Cabinet minister Water Resources IGNP Water Resources Planning Department Government of Rajasthan
- In office 21 November 2021 – 15 December 2023
- Preceded by: Vasundhara Raje Scindia
- Succeeded by: Bhajan Lal Sharma

Minister of state of Panchayati Raj & Rural Development, Tribal Area Development, Public Grievance Redressal, Technical Education Department Government of Rajasthan
- In office December 2008 – December 2013

Member of 12th Lok Sabha
- In office 1998–1999
- Preceded by: Tarachand Bhagora
- Succeeded by: Tarachand Bhagora
- Constituency: Banswara

Member of Rajasthan Legislative Assembly
- In office 2008 – 19 February 2024
- Preceded by: Jeetmal Khant
- Succeeded by: Jaikrishn Patel
- Constituency: Bagidora

Personal details
- Born: 2 December 1960 (age 65)
- Party: Indian National Congress (2026 - Present) (1998 - 2024)
- Other political affiliations: Bharatiya Janata Party (2024 - 2026)
- Spouse: Shreemati Resham Malviya

= Mahendrajeet Singh Malviya =

Indian politician (born 2 December 1960)

Mahendrajeet singh Malviya (born 2 December 1960) is an Indian politician.
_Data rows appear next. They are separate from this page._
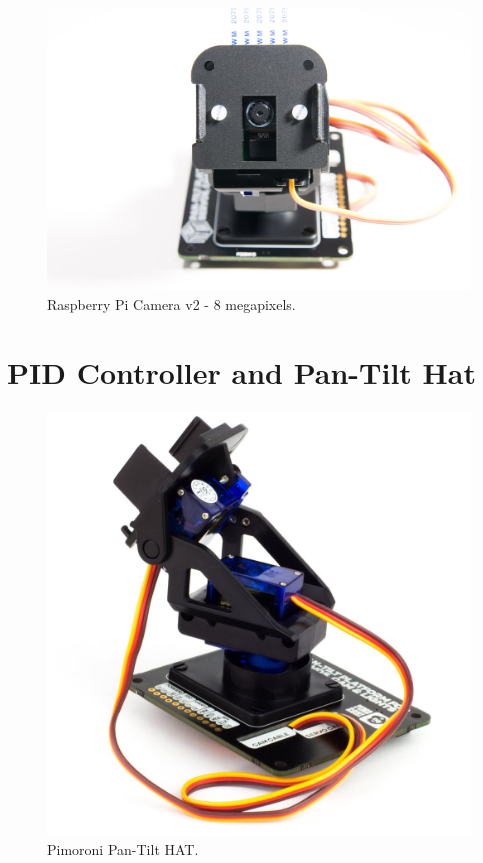 \documentclass[runningheads]{llncs}
\begin{document}
\begin{figure}
\includegraphics[width=\textwidth]{Pi-Camera.jpg}
\caption{Raspberry Pi Camera v2 - 8 megapixels.} \label{fig1}
\end{figure}

\section{PID Controller and Pan-Tilt Hat}


\begin{figure}
\includegraphics[width=\textwidth]{Pan-Tilt_HAT.jpg}
\caption{Pimoroni Pan-Tilt HAT.} \label{fig1}
\end{figure}
\end{document}
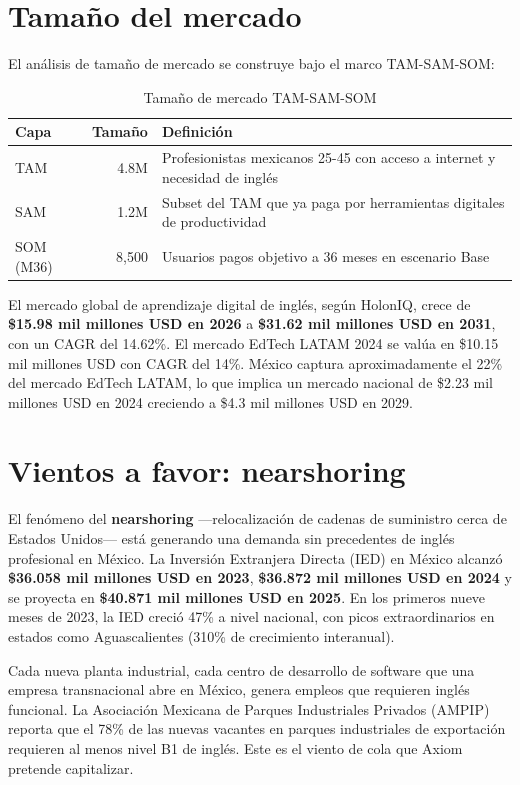 \documentclass[10pt,a4paper,oneside]{report}
\begin{document}
\section{Tamaño del mercado}
El análisis de tamaño de mercado se construye bajo el marco TAM-SAM-SOM:

\begin{table}[H]
\centering
\begin{tabular}{lrl}
\toprule
\textbf{Capa} & \textbf{Tamaño} & \textbf{Definición} \\
\midrule
TAM & 4.8M & Profesionistas mexicanos 25-45 con acceso a internet y necesidad de inglés \\
SAM & 1.2M & Subset del TAM que ya paga por herramientas digitales de productividad \\
SOM (M36) & 8,500 & Usuarios pagos objetivo a 36 meses en escenario Base \\
\bottomrule
\end{tabular}
\caption{Tamaño de mercado TAM-SAM-SOM}
\end{table}

El mercado global de aprendizaje digital de inglés, según HolonIQ, crece de \textbf{\$15.98 mil millones USD en 2026} a \textbf{\$31.62 mil millones USD en 2031}, con un CAGR del 14.62\%. El mercado EdTech LATAM 2024 se valúa en \$10.15 mil millones USD con CAGR del 14\%. México captura aproximadamente el 22\% del mercado EdTech LATAM, lo que implica un mercado nacional de \$2.23 mil millones USD en 2024 creciendo a \$4.3 mil millones USD en 2029.

\section{Vientos a favor: nearshoring}
El fenómeno del \textbf{nearshoring} —relocalización de cadenas de suministro cerca de Estados Unidos— está generando una demanda sin precedentes de inglés profesional en México. La Inversión Extranjera Directa (IED) en México alcanzó \textbf{\$36.058 mil millones USD en 2023}, \textbf{\$36.872 mil millones USD en 2024} y se proyecta en \textbf{\$40.871 mil millones USD en 2025}. En los primeros nueve meses de 2023, la IED creció 47\% a nivel nacional, con picos extraordinarios en estados como Aguascalientes (310\% de crecimiento interanual).

Cada nueva planta industrial, cada centro de desarrollo de software que una empresa transnacional abre en México, genera empleos que requieren inglés funcional. La Asociación Mexicana de Parques Industriales Privados (AMPIP) reporta que el 78\% de las nuevas vacantes en parques industriales de exportación requieren al menos nivel B1 de inglés. Este es el viento de cola que Axiom pretende capitalizar.
\end{document}
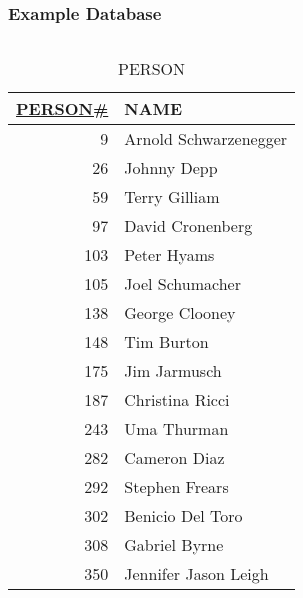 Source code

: \documentclass[dvipsnames]{beamer}
\theoremstyle{plain}
\begin{document}
\begin{frame}
  \frametitle{Example Database}

  \begin{columns}[b]
    \begin{tiny}
    \begin{table}
      \caption{PERSON}
      \begin{tabular}{|r|l|}\hline
\underline{PERSON\#} & NAME\\[2pt]\hline\hline
   9 & Arnold Schwarzenegger\\\hline
  26 & Johnny Depp          \\\hline
  59 & Terry Gilliam        \\\hline
  97 & David Cronenberg     \\\hline
 103 & Peter Hyams          \\\hline
 105 & Joel Schumacher      \\\hline
 138 & George Clooney       \\\hline
 148 & Tim Burton           \\\hline
 175 & Jim Jarmusch         \\\hline
 187 & Christina Ricci      \\\hline
 243 & Uma Thurman          \\\hline
 282 & Cameron Diaz         \\\hline
 292 & Stephen Frears       \\\hline
 302 & Benicio Del Toro     \\\hline
 308 & Gabriel Byrne        \\\hline
 350 & Jennifer Jason Leigh \\\hline
      \end{tabular}
    \end{table}
    \end{tiny}


\end{columns}
\end{frame}
\end{document}
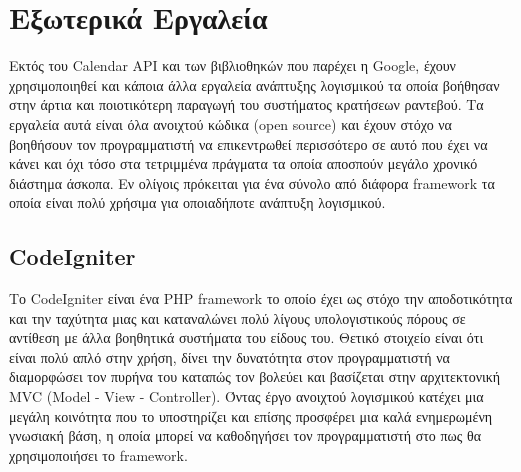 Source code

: 
\chapter{Εξωτερικά Εργαλεία}
Εκτός του Calendar API και των βιβλιοθηκών που παρέχει η Google, έχουν χρησιμοποιηθεί και κάποια άλλα εργαλεία ανάπτυξης λογισμικού τα οποία βοήθησαν στην άρτια και ποιοτικότερη παραγωγή του συστήματος κρατήσεων ραντεβού. Τα εργαλεία αυτά είναι όλα ανοιχτού κώδικα (open source) και έχουν στόχο να βοηθήσουν τον προγραμματιστή να επικεντρωθεί περισσότερο σε αυτό που έχει να κάνει και όχι τόσο στα τετριμμένα πράγματα τα οποία αποσπούν μεγάλο χρονικό διάστημα άσκοπα. Εν ολίγοις πρόκειται για ένα σύνολο από διάφορα framework τα οποία είναι πολύ χρήσιμα για οποιαδήποτε ανάπτυξη λογισμικού.

\section{CodeIgniter}
Το CodeIgniter είναι ένα PHP framework το οποίο έχει ως στόχο την αποδοτικότητα και την ταχύτητα μιας και καταναλώνει πολύ λίγους υπολογιστικούς πόρους σε αντίθεση με άλλα βοηθητικά συστήματα του είδους του. Θετικό στοιχείο είναι ότι είναι πολύ απλό στην χρήση, δίνει την δυνατότητα στον προγραμματιστή να διαμορφώσει τον πυρήνα του καταπώς τον βολεύει και βασίζεται στην αρχιτεκτονική MVC (Model - View - Controller). Όντας έργο ανοιχτού λογισμικού κατέχει μια μεγάλη κοινότητα που το υποστηρίζει και επίσης προσφέρει μια καλά ενημερωμένη γνωσιακή βάση, η οποία μπορεί να καθοδηγήσει τον προγραμματιστή στο πως θα χρησιμοποιήσει το framework.

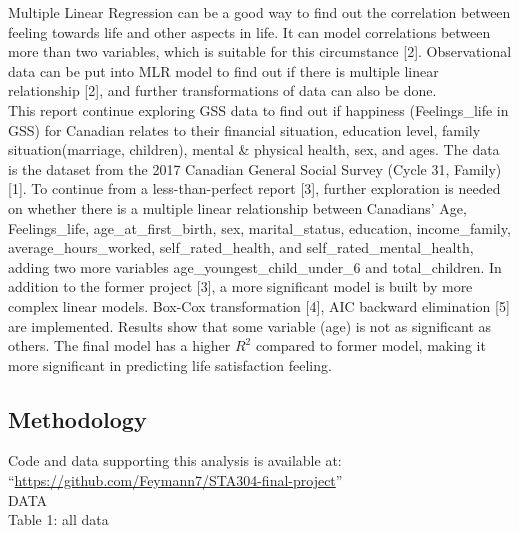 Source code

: \documentclass[
]{article}
\begin{document}
Multiple Linear Regression can be a good way to find out the correlation
between feeling towards life and other aspects in life. It can model
correlations between more than two variables, which is suitable for this
circumstance {[}2{]}. Observational data can be put into MLR model to
find out if there is multiple linear relationship {[}2{]}, and further
transformations of data can also be done.\\

This report continue exploring GSS data to find out if happiness
(Feelings\_life in GSS) for Canadian relates to their financial
situation, education level, family situation(marriage, children), mental
\& physical health, sex, and ages. The data is the dataset from the 2017
Canadian General Social Survey (Cycle 31, Family) {[}1{]}. To continue
from a less-than-perfect report {[}3{]}, further exploration is needed
on whether there is a multiple linear relationship between Canadians'
Age, Feelings\_life, age\_at\_first\_birth, sex, marital\_status,
education, income\_family, average\_hours\_worked, self\_rated\_health,
and self\_rated\_mental\_health, adding two more variables
age\_youngest\_child\_under\_6 and total\_children. In addition to the
former project {[}3{]}, a more significant model is built by more
complex linear models. Box-Cox transformation {[}4{]}, AIC backward
elimination {[}5{]} are implemented. Results show that some variable
(age) is not as significant as others. The final model has a higher
\(R^2\) compared to former model, making it more significant in
predicting life satisfaction feeling.\\

\hypertarget{methodology}{%
\subsection{Methodology}\label{methodology}}

Code and data supporting this analysis is available at:
``\url{https://github.com/Feymann7/STA304-final-project}''\\

DATA\\
Table 1: all data\\
\end{document}
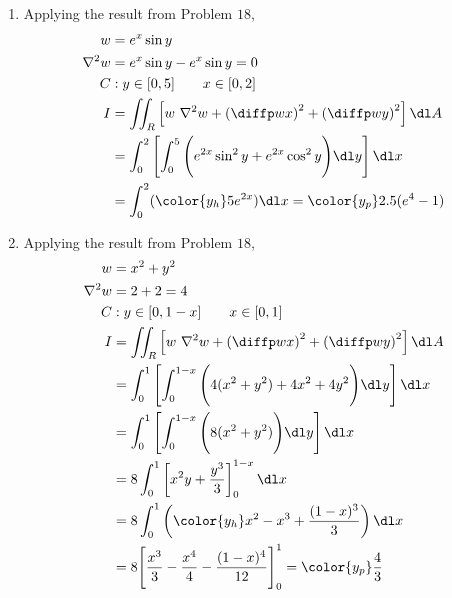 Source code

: \begin{enumerate}
    \item Applying the result from Problem $ 18 $,
          \begin{align}
              w          & = e^x \sin y                                                \\
              \nabla^2 w & = e^x \sin y - e^x \sin y = 0                               \\
              C          & : y \in [0, 5] \qquad x \in [0, 2]                          \\
              I          & = \iint_R \left[ w\ \nabla^2 w + \left( \diffp wx \right)^2
              + \left( \diffp wy \right)^2  \right] \dl A                              \\
                         & = \int_{0}^{2} \left[ \int_{0}^{5} \Bigg(
              e^{2x} \sin^2 y + e^{2x} \cos^2 y \Bigg) \dl y \right] \dl x             \\
                         & = \int_{0}^{2} ({\color{y_h} 5e^{2x}}) \dl x
              = \color{y_p} 2.5(e^4 - 1)
          \end{align}

    \item Applying the result from Problem $ 18 $,
          \begin{align}
              w          & = x^2 + y^2                                                 \\
              \nabla^2 w & = 2 + 2 = 4                                                 \\
              C          & : y \in [0, 1-x] \qquad x \in [0, 1]                        \\
              I          & = \iint_R \left[ w\ \nabla^2 w + \left( \diffp wx \right)^2
              + \left( \diffp wy \right)^2  \right] \dl A                              \\
                         & = \int_{0}^{1} \left[ \int_{0}^{1-x} \Bigg(
              4(x^2 + y^2) + 4x^2 + 4y^2 \Bigg) \dl y \right] \dl x                    \\
                         & = \int_{0}^{1} \left[ \int_{0}^{1-x} \Bigg(
              8(x^2 + y^2) \Bigg) \dl y \right] \dl x                                  \\
                         & = 8\int_{0}^{1} \left[ x^2y + \frac{y^3}{3}
              \right]_0^{1-x} \dl x                                                    \\
                         & = 8\int_{0}^{1} \left( {\color{y_h} x^2 - x^3 +
              \frac{(1-x)^3}{3}} \right) \dl x                                         \\
                         & = 8\Bigg[ \frac{x^3}{3} - \frac{x^4}{4}
                  - \frac{(1 - x)^4}{12} \Bigg]_0^1 =\color{y_p} \frac{4}{3}
          \end{align}
\end{enumerate} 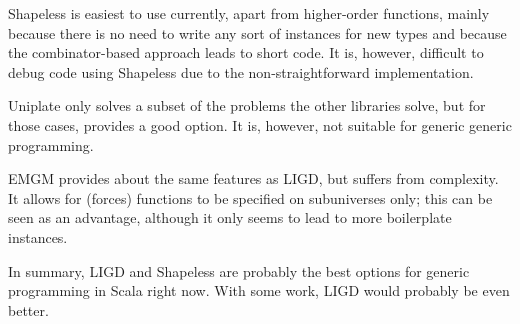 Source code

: Shapeless is easiest to use currently, apart from higher-order functions,
mainly because there is no need to write any sort of instances for new types
and because the combinator-based approach leads to short code. It is, however,
difficult to debug code using Shapeless due to the non-straightforward
implementation.

Uniplate only solves a subset of the problems the other libraries solve, but
for those cases, provides a good option. It is, however, not suitable for
generic generic programming.

EMGM provides about the same features as LIGD, but suffers from complexity. It
allows for (forces) functions to be specified on subuniverses only; this can be
seen as an advantage, although it only seems to lead to more boilerplate instances.

In summary, LIGD and Shapeless are probably the best options for generic
programming in Scala right now. With some work, LIGD would probably be even
better.

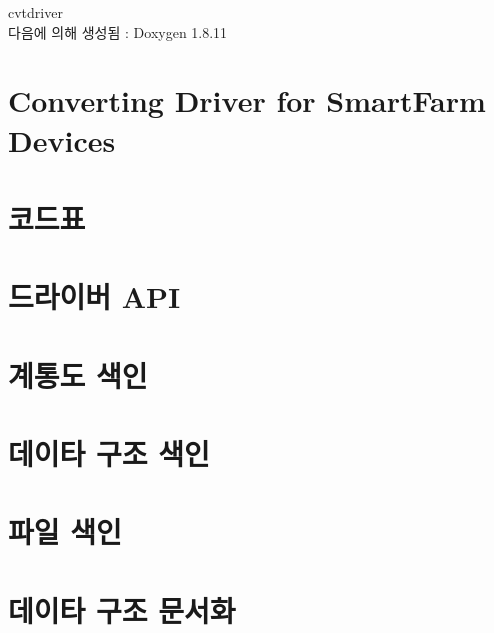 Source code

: \documentclass[twoside]{book}
\newcommand{\+}{\discretionary{\mbox{\scriptsize$\hookleftarrow$}}{}{}}
\newcommand{\clearemptydoublepage}{%
  \newpage{\pagestyle{empty}\cleardoublepage}%
}
\begin{document}
\hypersetup{pageanchor=false,
             bookmarksnumbered=true,
             pdfencoding=unicode
            }
\begin{titlepage}
\vspace*{7cm}
\begin{center}%
{\Large cvtdriver }\\
\vspace*{1cm}
{\large 다음에 의해 생성됨 \+:  Doxygen 1.8.11}\\
\end{center}
\end{titlepage}
\clearemptydoublepage
\tableofcontents
\clearemptydoublepage
{}
\hypersetup{pageanchor=true}

\chapter{Converting Driver for Smart\+Farm Devices}
\label{index}\hypertarget{index}{}
\chapter{코드표}
\label{md_doc_code_table}
\hypertarget{md_doc_code_table}{}

\chapter{드라이버 A\+PI}
\label{md_doc_driver_api}
\hypertarget{md_doc_driver_api}{}

\chapter{계통도 색인}

\chapter{데이타 구조 색인}

\chapter{파일 색인}

\chapter{데이타 구조 문서화}
















\end{document}
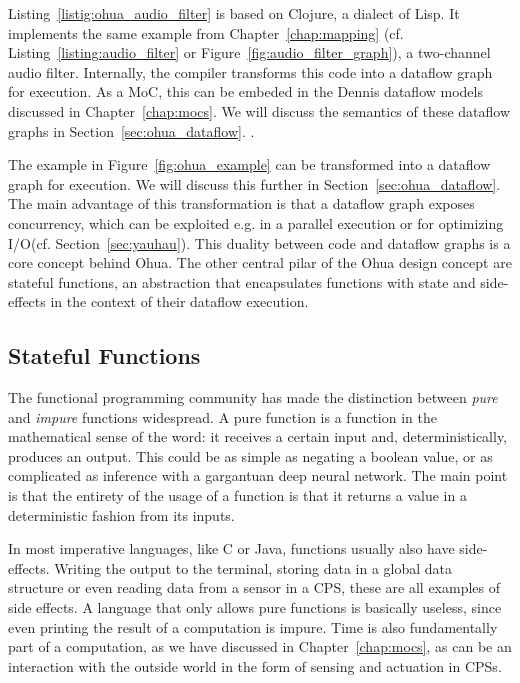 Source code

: Listing~\ref{listig:ohua_audio_filter} is based on Clojure, a dialect of Lisp.
It implements the same example from Chapter~\ref{chap:mapping} (cf. Listing~\ref{listing:audio_filter} or Figure~\ref{fig:audio_filter_graph}), a two-channel audio filter.
Internally, the compiler transforms this code into a dataflow graph for execution.
As a \ac{MoC}, this can be embeded in the Dennis dataflow models discussed in Chapter~\ref{chap:mocs}.
We will discuss the semantics of these dataflow graphs in Section~\ref{sec:ohua_dataflow}.
.

The example in Figure~\ref{fig:ohua_example} can be transformed into a dataflow graph for execution. We will discuss this further in Section~\ref{sec:ohua_dataflow}.
The main advantage of this transformation is that a dataflow graph exposes concurrency, which can be exploited e.g. in a parallel execution or for optimizing \ac{I/O}(cf. Section~\ref{sec:yauhau}).
This duality between code and dataflow graphs is a core concept behind Ohua.
The other central pilar of the Ohua design concept are stateful functions, an abstraction that encapsulates functions with state and side-effects in the context of their dataflow execution.

\subsection{Stateful Functions}
The functional programming community has made the distinction between \emph{pure} and \emph{impure} functions widespread.
A pure function is a function in the mathematical sense of the word: it receives a certain input and, deterministically, produces an output.
This could be as simple as negating a boolean value, or as complicated as inference with a gargantuan deep neural network.
The main point is that the entirety of the usage of a function is that it returns a value in a deterministic fashion from its inputs.

In most imperative languages, like C or Java, functions usually also have side-effects. Writing the output to the terminal, storing data in a global data structure or even reading data from a sensor in a \ac{CPS}, these are all examples of side effects.
A language that only allows pure functions is basically useless, since even printing the result of a computation is impure.
Time is also fundamentally part of a computation, as we have discussed in Chapter~\ref{chap:mocs}, as can be an interaction with the outside world in the form of sensing and actuation in \acp{CPS}.

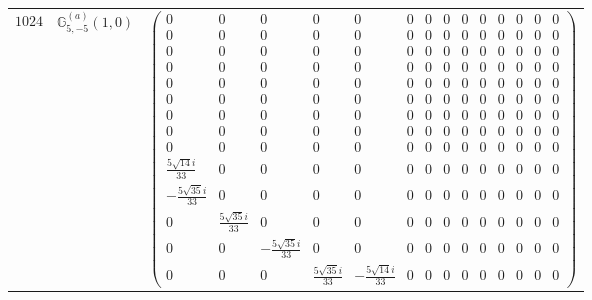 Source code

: \documentclass[fleqn,8pt,landscape]{jsarticle}
\begin{document}
\begin{center}
\begin{longtable}{ccc}
$ 1024 $ & $ \mathbb{G}_{5,-5}^{(a)}(1,0) $ & $ \begin{pmatrix} 0 & 0 & 0 & 0 & 0 & 0 & 0 & 0 & 0 & 0 & 0 & 0 & 0 & 0 \\ 0 & 0 & 0 & 0 & 0 & 0 & 0 & 0 & 0 & 0 & 0 & 0 & 0 & 0 \\ 0 & 0 & 0 & 0 & 0 & 0 & 0 & 0 & 0 & 0 & 0 & 0 & 0 & 0 \\ 0 & 0 & 0 & 0 & 0 & 0 & 0 & 0 & 0 & 0 & 0 & 0 & 0 & 0 \\ 0 & 0 & 0 & 0 & 0 & 0 & 0 & 0 & 0 & 0 & 0 & 0 & 0 & 0 \\ 0 & 0 & 0 & 0 & 0 & 0 & 0 & 0 & 0 & 0 & 0 & 0 & 0 & 0 \\ 0 & 0 & 0 & 0 & 0 & 0 & 0 & 0 & 0 & 0 & 0 & 0 & 0 & 0 \\ 0 & 0 & 0 & 0 & 0 & 0 & 0 & 0 & 0 & 0 & 0 & 0 & 0 & 0 \\ 0 & 0 & 0 & 0 & 0 & 0 & 0 & 0 & 0 & 0 & 0 & 0 & 0 & 0 \\ \frac{5 \sqrt{14} i}{33} & 0 & 0 & 0 & 0 & 0 & 0 & 0 & 0 & 0 & 0 & 0 & 0 & 0 \\ - \frac{5 \sqrt{35} i}{33} & 0 & 0 & 0 & 0 & 0 & 0 & 0 & 0 & 0 & 0 & 0 & 0 & 0 \\ 0 & \frac{5 \sqrt{35} i}{33} & 0 & 0 & 0 & 0 & 0 & 0 & 0 & 0 & 0 & 0 & 0 & 0 \\ 0 & 0 & - \frac{5 \sqrt{35} i}{33} & 0 & 0 & 0 & 0 & 0 & 0 & 0 & 0 & 0 & 0 & 0 \\ 0 & 0 & 0 & \frac{5 \sqrt{35} i}{33} & - \frac{5 \sqrt{14} i}{33} & 0 & 0 & 0 & 0 & 0 & 0 & 0 & 0 & 0 \end{pmatrix} $ \\
\end{longtable}
\end{center}
\end{document}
He served as Cabinet Minister of Water Resources IGNP Water Resources Planning Department in the Government of Rajasthan. He formerly served as Member of Parliament, 12th Lok Sabha in Banswara Lok Sabha constituency. He has been a Member of Rajasthan Legislative Assembly from Bagidora Assembly constituency. He was a member of the Bharatiya Janata Party. Previously he was a member of CWC (Congress Working Committee). On 18 January 2026 he rejoined the Congress party.